The ECB experts, he added, believe that the risks for inflation are upwards, which is why the institution will continue trying to moderate prices “with all the tools at its disposal” and “the first and most efficient in these circumstances are the rates of interest”.
Lagarde reiterated several times that the ECB plans to continue applying interest rate increases whose magnitude and speed will be decided based on the data available to them – the institution will update its projections in December – and “meeting by meeting”.

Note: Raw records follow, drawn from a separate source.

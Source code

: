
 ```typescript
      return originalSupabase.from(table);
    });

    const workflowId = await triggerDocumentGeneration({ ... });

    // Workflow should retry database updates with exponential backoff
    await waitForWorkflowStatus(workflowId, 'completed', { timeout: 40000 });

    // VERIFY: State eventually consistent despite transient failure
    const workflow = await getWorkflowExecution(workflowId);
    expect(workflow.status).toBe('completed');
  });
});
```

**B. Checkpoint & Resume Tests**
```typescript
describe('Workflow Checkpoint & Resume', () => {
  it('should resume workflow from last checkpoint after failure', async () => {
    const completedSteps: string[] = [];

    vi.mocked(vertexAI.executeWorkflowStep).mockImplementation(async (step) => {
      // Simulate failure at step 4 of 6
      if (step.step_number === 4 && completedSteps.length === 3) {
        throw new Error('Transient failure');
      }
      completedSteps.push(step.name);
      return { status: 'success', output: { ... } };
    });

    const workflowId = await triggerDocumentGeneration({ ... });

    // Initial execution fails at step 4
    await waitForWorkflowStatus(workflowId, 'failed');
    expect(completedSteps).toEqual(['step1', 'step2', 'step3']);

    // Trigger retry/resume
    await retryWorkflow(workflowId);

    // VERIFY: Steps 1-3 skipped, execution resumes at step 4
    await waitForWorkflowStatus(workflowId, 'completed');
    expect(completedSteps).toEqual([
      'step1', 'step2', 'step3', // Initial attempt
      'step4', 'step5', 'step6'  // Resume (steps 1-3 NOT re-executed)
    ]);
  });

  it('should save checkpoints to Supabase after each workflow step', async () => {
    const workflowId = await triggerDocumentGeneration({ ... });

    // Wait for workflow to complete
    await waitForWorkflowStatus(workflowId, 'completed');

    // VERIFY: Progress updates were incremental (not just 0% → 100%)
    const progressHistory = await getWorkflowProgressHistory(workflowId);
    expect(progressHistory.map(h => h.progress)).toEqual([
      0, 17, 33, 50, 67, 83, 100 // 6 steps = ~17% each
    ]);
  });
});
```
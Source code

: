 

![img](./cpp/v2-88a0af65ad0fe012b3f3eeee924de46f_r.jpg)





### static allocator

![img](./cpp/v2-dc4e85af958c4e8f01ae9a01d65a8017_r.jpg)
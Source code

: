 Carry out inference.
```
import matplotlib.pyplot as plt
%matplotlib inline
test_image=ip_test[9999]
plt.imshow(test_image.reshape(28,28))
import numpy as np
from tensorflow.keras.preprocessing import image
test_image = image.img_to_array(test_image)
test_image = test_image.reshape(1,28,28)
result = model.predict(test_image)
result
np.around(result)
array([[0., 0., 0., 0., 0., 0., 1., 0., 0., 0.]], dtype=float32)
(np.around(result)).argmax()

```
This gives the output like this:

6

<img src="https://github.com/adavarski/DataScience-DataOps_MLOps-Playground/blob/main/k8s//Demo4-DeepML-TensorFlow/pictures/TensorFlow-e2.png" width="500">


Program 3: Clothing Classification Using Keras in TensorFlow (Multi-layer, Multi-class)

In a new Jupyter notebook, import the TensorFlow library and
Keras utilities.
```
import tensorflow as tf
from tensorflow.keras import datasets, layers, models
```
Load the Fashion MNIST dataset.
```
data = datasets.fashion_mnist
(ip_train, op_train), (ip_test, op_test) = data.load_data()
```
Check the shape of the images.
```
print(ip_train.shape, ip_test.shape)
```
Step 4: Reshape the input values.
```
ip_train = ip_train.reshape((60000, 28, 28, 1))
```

“It has to be a high enough interest rate to deliver the medium-term 2% inflation target that we have. It could take us into restrictive territory, but it’s something we’ll discuss meeting by meeting and based on the data”, she insisted, asked about the level that the institution expects to reach.
Despite the fact that since July the ECB has increased interest rates by 200 basis points, which had been at historic lows for a decade, the monetary policy of the European issuer continues to be accommodative and supporting demand, recalled Lagarde.
“We have to continue raising interest rates. It is something that we have said and that we will decide. My suspicion is that we still have a long way to go and we have not finished with inflation,” he insisted.